What is being asked
Retype, word for word, every line of the records below starting at the one that contains "the increase of" and ending at the one that contains "Mininet scenarios. Both"; include both of those lines and nothing more.

** Extracted data follows **

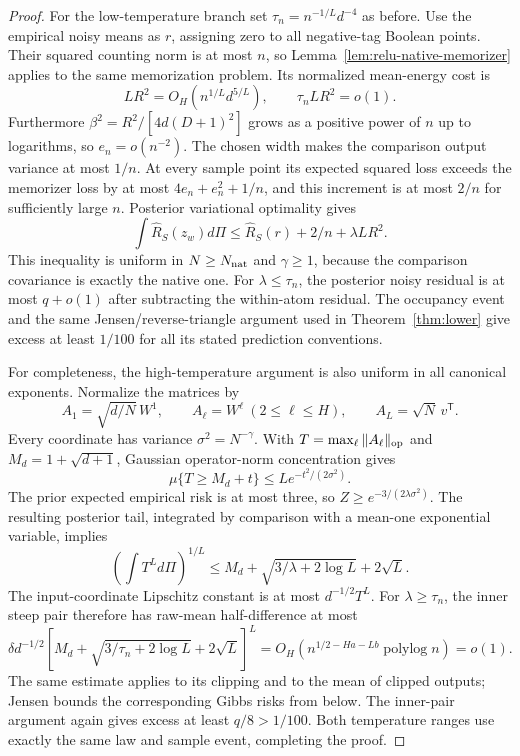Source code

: \begin{proof}
For the low-temperature branch set
$\tau_n=n^{-1/L}d^{-4}$ as before.
Use the empirical noisy means as $r$, assigning zero to all
negative-tag Boolean points.  Their squared counting norm is at most
$n$, so Lemma~\ref{lem:relu-native-memorizer} applies to the same
memorization problem.  Its normalized mean-energy cost is
\[
 LR^2=O_H(n^{1/L}d^{5/L}),\qquad \tau_nLR^2=o(1).
\]
Furthermore
$\beta^2=R^2/[4d(D+1)^2]$ grows as a positive power of $n$ up to
logarithms, so $e_n=o(n^{-2})$.
The chosen width makes the comparison output variance at most $1/n$.
At every sample point its expected squared loss exceeds the
memorizer loss by at most $4e_n+e_n^2+1/n$, and this increment is
at most $2/n$ for sufficiently large $n$.
Posterior variational optimality gives
\[
 \int\widehat R_S(z_w)d\Pi
 \leq\widehat R_S(r)+2/n+\lambda LR^2.
\]
This inequality is uniform in $N\geq N_{\rm nat}$ and $\gamma\geq1$,
because the comparison covariance is exactly the native one.
For $\lambda\leq\tau_n$, the posterior noisy residual is at most
$q+o(1)$ after subtracting the within-atom residual.
The occupancy event and the same Jensen/reverse-triangle argument
used in Theorem~\ref{thm:lower} give excess at least $1/100$ for all
its stated prediction conventions.

For completeness, the high-temperature argument is also uniform in
all canonical exponents.  Normalize the matrices by
\[
 A_1=\sqrt{d/N}\,W^1,\qquad A_\ell=W^\ell\ (2\leq\ell\leq H),
 \qquad A_L=\sqrt N\,v^{\mathsf T}.
\]
Every coordinate has variance $\sigma^2=N^{-\gamma}$.
With $T=\max_\ell\|A_\ell\|_{\rm op}$ and
$M_d=1+\sqrt{d+1}$, Gaussian operator-norm concentration gives
\[
 \mu\{T\geq M_d+t\}\leq L e^{-t^2/(2\sigma^2)}.
\]
The prior expected empirical risk is at most three, so
$Z\geq e^{-3/(2\lambda\sigma^2)}$.
The resulting posterior tail, integrated by comparison with a
mean-one exponential variable, implies
\[
 \left(\int T^L d\Pi\right)^{1/L}
 \leq M_d+\sqrt{3/\lambda+2\log L}+2\sqrt L.
\]
The input-coordinate Lipschitz constant is at most $d^{-1/2}T^L$.
For $\lambda\geq\tau_n$, the inner steep pair therefore has raw-mean
half-difference at most
\[
 \delta d^{-1/2}
 [M_d+\sqrt{3/\tau_n+2\log L}+2\sqrt L]^L
 =O_H(n^{1/2-Ha-Lb}\operatorname{polylog}n)=o(1).
\]
The same estimate applies to its clipping and to the mean of clipped
outputs; Jensen bounds the corresponding Gibbs risks from below.
The inner-pair argument again gives excess at least $q/8>1/100$.
Both temperature ranges use exactly the same law and sample event,
completing the proof.
\end{proof}


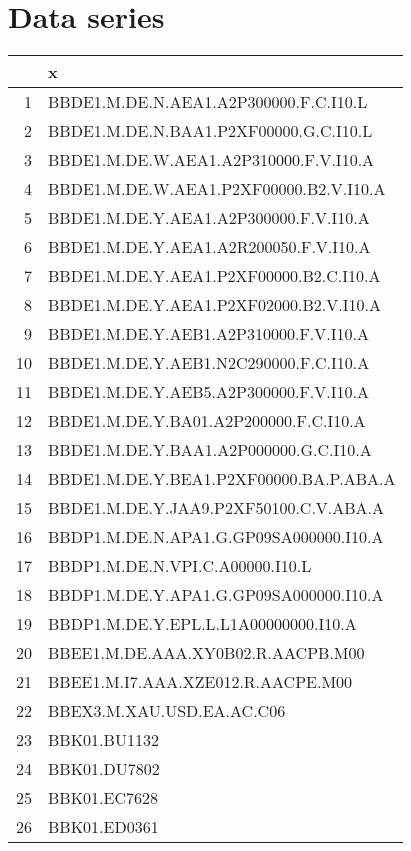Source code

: \documentclass[11pt]{article}
\begin{document}
\section{Data series}
\begin{table}[ht]
\centering
\begin{tabular}{rl}
  \hline
 & x \\ 
  \hline
1 & BBDE1.M.DE.N.AEA1.A2P300000.F.C.I10.L \\ 
  2 & BBDE1.M.DE.N.BAA1.P2XF00000.G.C.I10.L \\ 
  3 & BBDE1.M.DE.W.AEA1.A2P310000.F.V.I10.A \\ 
  4 & BBDE1.M.DE.W.AEA1.P2XF00000.B2.V.I10.A \\ 
  5 & BBDE1.M.DE.Y.AEA1.A2P300000.F.V.I10.A \\ 
  6 & BBDE1.M.DE.Y.AEA1.A2R200050.F.V.I10.A \\ 
  7 & BBDE1.M.DE.Y.AEA1.P2XF00000.B2.C.I10.A \\ 
  8 & BBDE1.M.DE.Y.AEA1.P2XF02000.B2.V.I10.A \\ 
  9 & BBDE1.M.DE.Y.AEB1.A2P310000.F.V.I10.A \\ 
  10 & BBDE1.M.DE.Y.AEB1.N2C290000.F.C.I10.A \\ 
  11 & BBDE1.M.DE.Y.AEB5.A2P300000.F.V.I10.A \\ 
  12 & BBDE1.M.DE.Y.BA01.A2P200000.F.C.I10.A \\ 
  13 & BBDE1.M.DE.Y.BAA1.A2P000000.G.C.I10.A \\ 
  14 & BBDE1.M.DE.Y.BEA1.P2XF00000.BA.P.ABA.A \\ 
  15 & BBDE1.M.DE.Y.JAA9.P2XF50100.C.V.ABA.A \\ 
  16 & BBDP1.M.DE.N.APA1.G.GP09SA000000.I10.A \\ 
  17 & BBDP1.M.DE.N.VPI.C.A00000.I10.L \\ 
  18 & BBDP1.M.DE.Y.APA1.G.GP09SA000000.I10.A \\ 
  19 & BBDP1.M.DE.Y.EPL.L.L1A00000000.I10.A \\ 
  20 & BBEE1.M.DE.AAA.XY0B02.R.AACPB.M00 \\ 
  21 & BBEE1.M.I7.AAA.XZE012.R.AACPE.M00 \\ 
  22 & BBEX3.M.XAU.USD.EA.AC.C06 \\ 
  23 & BBK01.BU1132 \\ 
  24 & BBK01.DU7802 \\ 
  25 & BBK01.EC7628 \\ 
  26 & BBK01.ED0361 \\ 

\end{tabular}
\end{table}
\end{document}
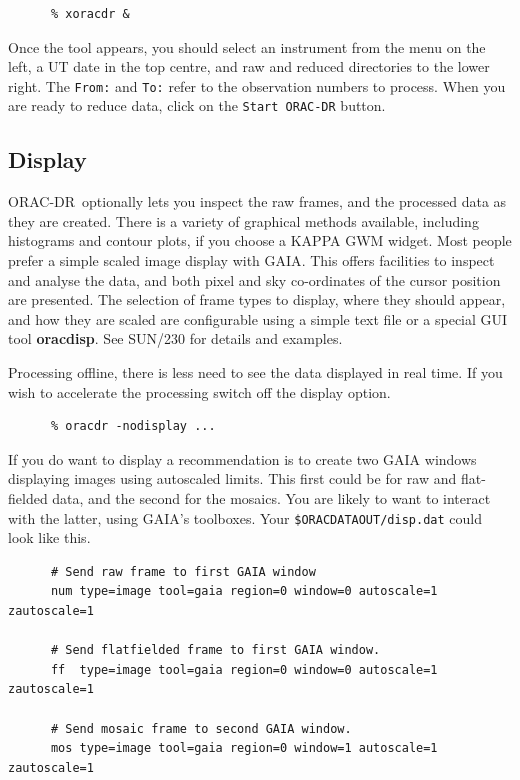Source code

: \documentclass[twoside,11pt]{article}
\newcommand{\xref}[3]{#1}
\newcommand{\xlabel}[1]{}
\renewcommand{\_}{\texttt{\symbol{95}}}
\newcommand{\GAIA}{{\footnotesize GAIA}}
\newcommand{\KAPPA}{{\footnotesize KAPPA}}
\newcommand{\ORACDR}{{\footnotesize ORAC-DR}}
\begin{document}
\begin{verbatim}
      % xoracdr &
\end{verbatim}

Once the tool appears, you should select an instrument from the menu on
the left, a UT date in the top centre, and raw and reduced directories
to the lower right.   The {\tt From:} and {\tt To:} refer to the
observation numbers to process.  When you are ready to reduce data,
click on the {\tt Start ORAC-DR} button.

\subsection{\xlabel{display}Display\label{display}}

\ORACDR\ optionally lets you inspect the raw frames, and the processed
data as they are created.  There is a variety of graphical
methods available, including histograms and contour plots, if you
choose a \xref{\KAPPA}{sun95}{} GWM widget.  Most people prefer a
simple scaled image display with \xref{\GAIA}{sun214}{}.  This offers
facilities to inspect and analyse the data, and both pixel and sky
co-ordinates of the cursor position are presented.  The selection of
frame types to display, where they should appear, and how they are
scaled are configurable using a simple text file or a special GUI tool
{\bf oracdisp}.  See \xref{SUN/230}{sun230}{display_system} for details
and examples.

Processing offline, there is less need to see the data displayed in real time.
If you wish to accelerate the processing switch off the display option.

\begin{verbatim}
      % oracdr -nodisplay ...
\end{verbatim}

If you do want to display a recommendation is to create two GAIA windows
displaying images using autoscaled limits.  This first could be for
raw and flat-fielded data, and the second for the mosaics.  You are
likely to want to interact with the latter, using \GAIA's toolboxes.
Your {\tt \$ORAC\_DATA\_OUT/disp.dat} could look like this.

\begin{verbatim}
      # Send raw frame to first GAIA window 
      num type=image tool=gaia region=0 window=0 autoscale=1 zautoscale=1

      # Send flatfielded frame to first GAIA window.
      ff  type=image tool=gaia region=0 window=0 autoscale=1 zautoscale=1

      # Send mosaic frame to second GAIA window.
      mos type=image tool=gaia region=0 window=1 autoscale=1 zautoscale=1
\end{verbatim}
\end{document}
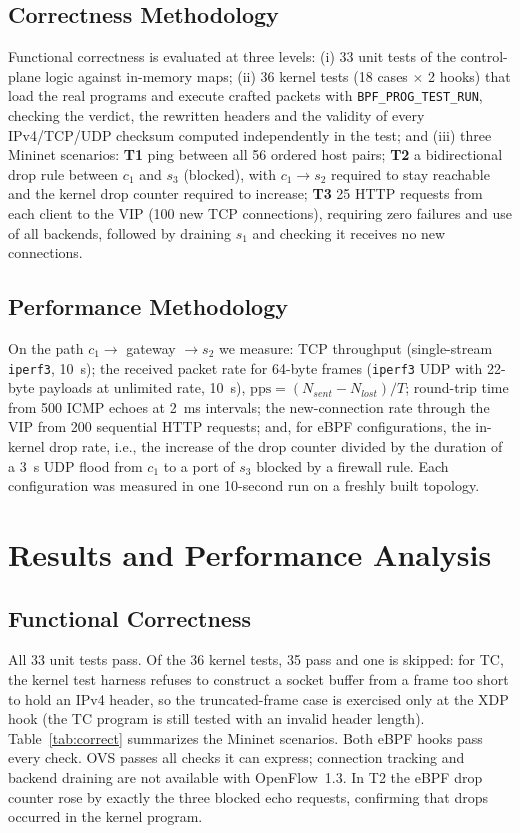 \documentclass[conference]{IEEEtran}
\begin{document}
\subsection{Correctness Methodology}
Functional correctness is evaluated at three levels:
(i) 33 unit tests of the control-plane logic against in-memory maps;
(ii) 36 kernel tests (18 cases $\times$ 2 hooks) that load the real programs
and execute crafted packets with \texttt{BPF\_PROG\_TEST\_RUN}, checking the
verdict, the rewritten headers and the validity of every IPv4/TCP/UDP checksum
computed independently in the test; and
(iii) three Mininet scenarios: \textbf{T1} ping between all 56 ordered host
pairs; \textbf{T2} a bidirectional drop rule between $c_1$ and $s_3$
(blocked), with $c_1 \to s_2$ required to stay reachable and the kernel drop
counter required to increase; \textbf{T3} 25 HTTP requests from each client
to the VIP (100 new TCP connections), requiring zero failures and use of all
backends, followed by draining $s_1$ and checking it receives no new
connections.

\subsection{Performance Methodology}
On the path $c_1 \to$ gateway $\to s_2$ we measure: TCP throughput
(single-stream \texttt{iperf3}, 10~s); the received packet rate for 64-byte
frames (\texttt{iperf3} UDP with 22-byte payloads at unlimited rate, 10~s),
$\mathrm{pps}=(N_{sent}-N_{lost})/T$; round-trip time from 500 ICMP echoes at
2~ms intervals; the new-connection rate through the VIP from 200 sequential
HTTP requests; and, for eBPF configurations, the in-kernel drop rate, i.e.,
the increase of the drop counter divided by the duration of a 3~s UDP flood
from $c_1$ to a port of $s_3$ blocked by a firewall rule. Each configuration
was measured in one 10-second run on a freshly built topology.

\section{Results and Performance Analysis}
\label{sec:results}
\subsection{Functional Correctness}
All 33 unit tests pass. Of the 36 kernel tests, 35 pass and one is skipped:
for TC, the kernel test harness refuses to construct a socket buffer from a
frame too short to hold an IPv4 header, so the truncated-frame case is
exercised only at the XDP hook (the TC program is still tested with an invalid
header length). Table~\ref{tab:correct} summarizes the Mininet scenarios. Both
eBPF hooks pass every check. OVS passes all checks it can express; connection
tracking and backend draining are not available with OpenFlow~1.3. In T2 the
eBPF drop counter rose by exactly the three blocked echo requests, confirming
that drops occurred in the kernel program.
\end{document}
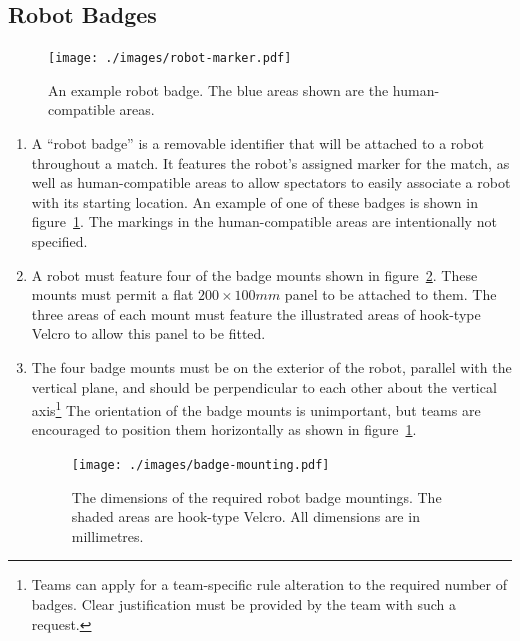 \subsection{Robot Badges}
\label{sec:robot-badges}

\begin{figure}
  \centering
  \texttt{[image: ./images/robot-marker.pdf]}
  \caption{An example robot badge.
 The blue areas shown are the human-compatible areas.}
  \label{fig:example-badge}
\end{figure}

\begin{enumerate}
\item A ``robot badge'' is a removable identifier that will be attached to a robot throughout a match.
      It features the robot's assigned marker for the match, as well as human-compatible areas to allow spectators to easily associate a robot with its starting location.
      An example of one of these badges is shown in figure~\ref{fig:example-badge}.
      The markings in the human-compatible areas are intentionally not specified.

\item A robot must feature four of the badge mounts shown in figure~\ref{fig:badge-mounting}.
      These mounts must permit a flat $200 \times 100mm$ panel to be attached to them.
      The three areas of each mount must feature the illustrated areas of hook-type Velcro to allow this panel to be fitted.

\item The four badge mounts must be on the exterior of the robot, parallel with the vertical plane, and should be perpendicular to each other about the vertical axis\footnote{Teams can apply for a team-specific rule alteration to the required number of badges.
      Clear justification must be provided by the team with such a request.}
      The orientation of the badge mounts is unimportant, but teams are encouraged to position them horizontally as shown in figure~\ref{fig:example-badge}.

\begin{figure}
  \centering
  \texttt{[image: ./images/badge-mounting.pdf]}
  \caption{The dimensions of the required robot badge mountings.
           The shaded areas are hook-type Velcro.
           All dimensions are in millimetres.}
  \label{fig:badge-mounting}
\end{figure}

\end{enumerate}

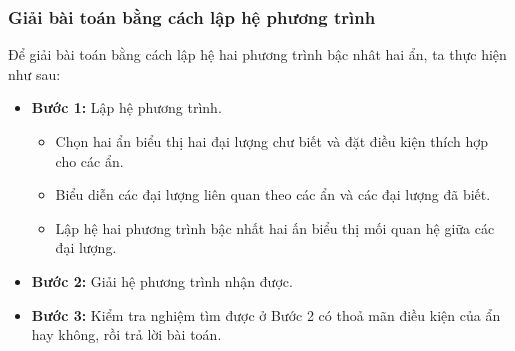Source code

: \begin{tomtat}
\subsubsection{Giải bài toán bằng cách lập hệ phương trình}
\begin{boxdn}
	Để giải bài toán bằng cách lập hệ hai phương trình bậc nhât hai ẩn, ta thực hiện như sau:
	\begin{itemize}
	\item \textbf{Bước 1:} Lập hệ phương trình.
		\begin{itemize}
		\item Chọn hai ẩn biểu thị hai đại lượng chư biết và đặt điều kiện thích hợp cho các ẩn.
		\item Biểu diễn các đại lượng liên quan theo các ẩn và các đại lượng đã biết.
		\item Lập hệ hai phương trình bậc nhất hai ấn biểu thị mối quan hệ giữa các đại lượng.
		\end{itemize}
	\item \textbf{Bước 2:} Giải hệ phương trình nhận được.
	\item \textbf{Bước 3:} Kiểm tra nghiệm tìm được ở Bước 2 có thoả mãn điều kiện của ẩn hay không, rồi trả lời bài toán.
	\end{itemize}
\end{boxdn}
\end{tomtat}
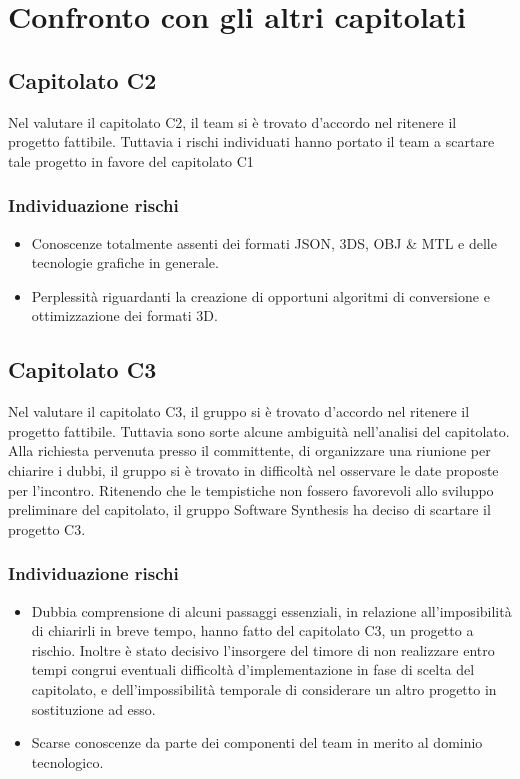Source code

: \section{Confronto con gli altri capitolati}

\subsection{Capitolato C2}
Nel valutare il capitolato C2, il team si è trovato d'accordo nel ritenere il progetto fattibile. Tuttavia i rischi individuati hanno portato il team a scartare tale progetto in favore del capitolato C1

\subsubsection{Individuazione rischi}
\begin{itemize}
	\item Conoscenze totalmente assenti dei formati JSON, 3DS, OBJ \& MTL e delle tecnologie grafiche in generale.
	\item Perplessità riguardanti la creazione di opportuni algoritmi di conversione e ottimizzazione dei formati 3D.
\end{itemize}

\subsection{Capitolato C3}
Nel valutare il capitolato C3, il gruppo si è trovato d'accordo nel ritenere il progetto fattibile. Tuttavia sono sorte alcune ambiguità nell'analisi del capitolato. Alla richiesta pervenuta presso il committente, di organizzare una riunione per chiarire i dubbi, il gruppo si è trovato in difficoltà nel osservare le date proposte per l'incontro. Ritenendo che le tempistiche non fossero favorevoli allo sviluppo preliminare del capitolato, il gruppo Software Synthesis ha deciso di scartare il progetto C3.

\subsubsection{Individuazione rischi}
\begin{itemize}
	\item Dubbia comprensione di alcuni passaggi essenziali, in relazione all'imposibilità di chiarirli in breve tempo, hanno fatto del capitolato C3, un progetto a rischio. Inoltre è stato decisivo l'insorgere del timore di non realizzare entro tempi congrui eventuali difficoltà d'implementazione in fase di scelta del capitolato, e dell'impossibilità temporale di considerare un altro progetto in sostituzione ad esso.
	\item Scarse conoscenze da parte dei componenti del team in merito al dominio tecnologico.
\end{itemize}

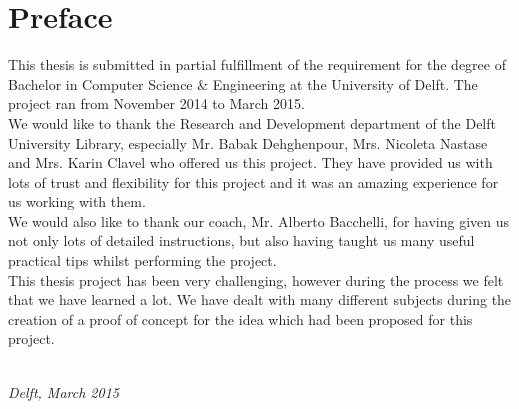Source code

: \chapter*{Preface}

This thesis is submitted in partial fulfillment of the requirement for the degree of Bachelor in Computer Science \& Engineering at the University of Delft. The project ran from November 2014 to March 2015.\\

We would like to thank the Research and Development department of the Delft University Library, especially Mr. Babak Dehghenpour, Mrs. Nicoleta Nastase and Mrs. Karin Clavel who offered us this project. They have provided us with lots of trust and flexibility for this project and it was an amazing experience for us working with them.\\

We would also like to thank our coach, Mr. Alberto Bacchelli, for having given us not only lots of detailed instructions, but also having taught us many useful practical tips whilst performing the project.\\

This thesis project has been very challenging, however during the process we felt that we have learned a lot. We have dealt with many different subjects during the creation of a proof of concept for the idea which had been proposed for this project.  


\begin{flushright}
{\makeatletter\itshape
    \@author \\
    Delft, March 2015
\makeatother}
\end{flushright}

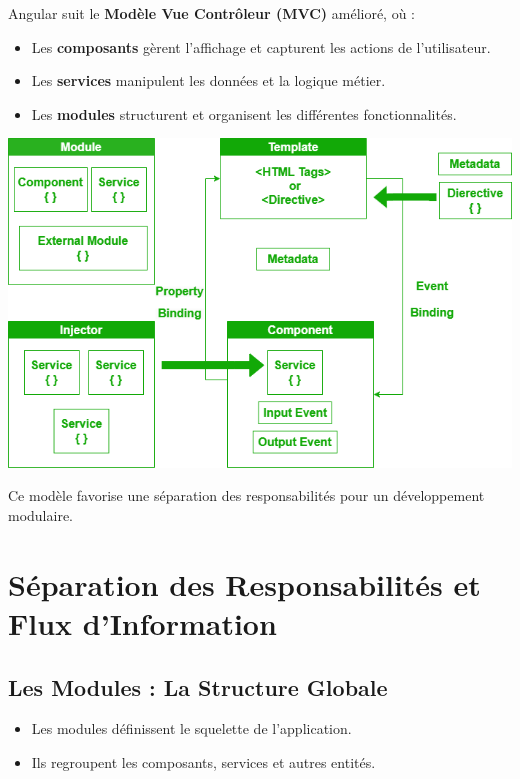 \documentclass{article}
\begin{document}
Angular suit le \textbf{Modèle Vue Contrôleur (MVC)} amélioré, où :
\begin{itemize}
    \item Les \textbf{composants} gèrent l’affichage et capturent les actions de l’utilisateur.
    \item Les \textbf{services} manipulent les données et la logique métier.
    \item Les \textbf{modules} structurent et organisent les différentes fonctionnalités.
\end{itemize}
\begin{tcolorbox}[colframe=black!70, colback=white, title=Figure 3: Architecture d'Angular, fonttitle=\bfseries]
\centering
\includegraphics[width=\textwidth]{images/archi.png}
\end{tcolorbox}
Ce modèle favorise une séparation des responsabilités pour un développement modulaire.

\section{Séparation des Responsabilités et Flux d’Information}

\subsection{Les Modules : La Structure Globale}
\begin{itemize}
    \item Les modules définissent le squelette de l’application.
    \item Ils regroupent les composants, services et autres entités.
\end{itemize}
\end{document}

** End of Extracted data **

Answer
the increase of the drop counter divided by the duration of a 3~s UDP flood
from $c_1$ to a port of $s_3$ blocked by a firewall rule. Each configuration
was measured in one 10-second run on a freshly built topology.

\section{Results and Performance Analysis}
\label{sec:results}
\subsection{Functional Correctness}
All 33 unit tests pass. Of the 36 kernel tests, 35 pass and one is skipped:
for TC, the kernel test harness refuses to construct a socket buffer from a
frame too short to hold an IPv4 header, so the truncated-frame case is
exercised only at the XDP hook (the TC program is still tested with an invalid
header length). Table~\ref{tab:correct} summarizes the Mininet scenarios. Both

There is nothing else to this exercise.